=== TASK INPUT ===
____________________

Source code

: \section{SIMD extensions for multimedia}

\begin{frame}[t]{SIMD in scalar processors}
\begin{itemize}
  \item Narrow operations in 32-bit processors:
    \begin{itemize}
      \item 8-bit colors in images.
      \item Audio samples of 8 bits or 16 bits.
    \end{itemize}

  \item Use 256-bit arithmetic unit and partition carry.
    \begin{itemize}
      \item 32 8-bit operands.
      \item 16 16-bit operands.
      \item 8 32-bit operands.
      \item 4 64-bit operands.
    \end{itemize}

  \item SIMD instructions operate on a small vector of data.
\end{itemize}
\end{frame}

____________________

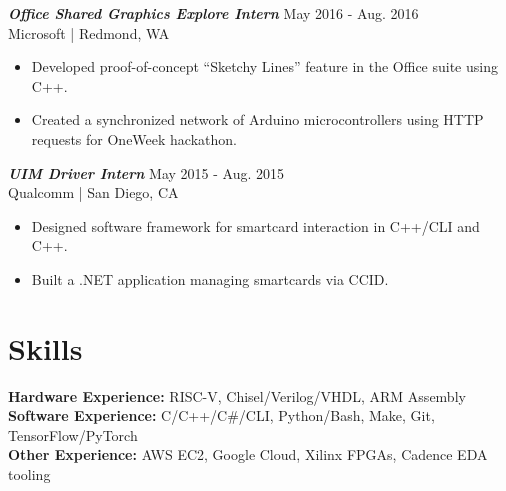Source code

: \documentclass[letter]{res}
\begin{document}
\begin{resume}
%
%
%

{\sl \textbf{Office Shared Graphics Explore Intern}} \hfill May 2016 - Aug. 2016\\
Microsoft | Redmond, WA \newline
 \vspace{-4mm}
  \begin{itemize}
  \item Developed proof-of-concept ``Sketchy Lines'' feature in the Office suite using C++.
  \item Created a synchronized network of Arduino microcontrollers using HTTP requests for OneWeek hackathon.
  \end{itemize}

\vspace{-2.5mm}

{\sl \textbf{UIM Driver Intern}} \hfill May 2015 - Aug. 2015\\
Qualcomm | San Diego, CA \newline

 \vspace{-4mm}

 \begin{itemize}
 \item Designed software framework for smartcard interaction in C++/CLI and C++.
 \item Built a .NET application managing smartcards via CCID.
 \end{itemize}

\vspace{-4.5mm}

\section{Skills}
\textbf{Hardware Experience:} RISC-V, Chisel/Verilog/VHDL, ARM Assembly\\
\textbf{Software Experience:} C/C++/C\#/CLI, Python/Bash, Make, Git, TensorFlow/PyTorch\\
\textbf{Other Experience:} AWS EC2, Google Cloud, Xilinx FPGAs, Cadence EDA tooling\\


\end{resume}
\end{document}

____________________

=== ACTIVITY ===
Check each line of the data above, and please copy the ones in which the string "newline" occurs.

=== TASK RESPONSE ===
Microsoft | Redmond, WA \newline
Qualcomm | San Diego, CA \newline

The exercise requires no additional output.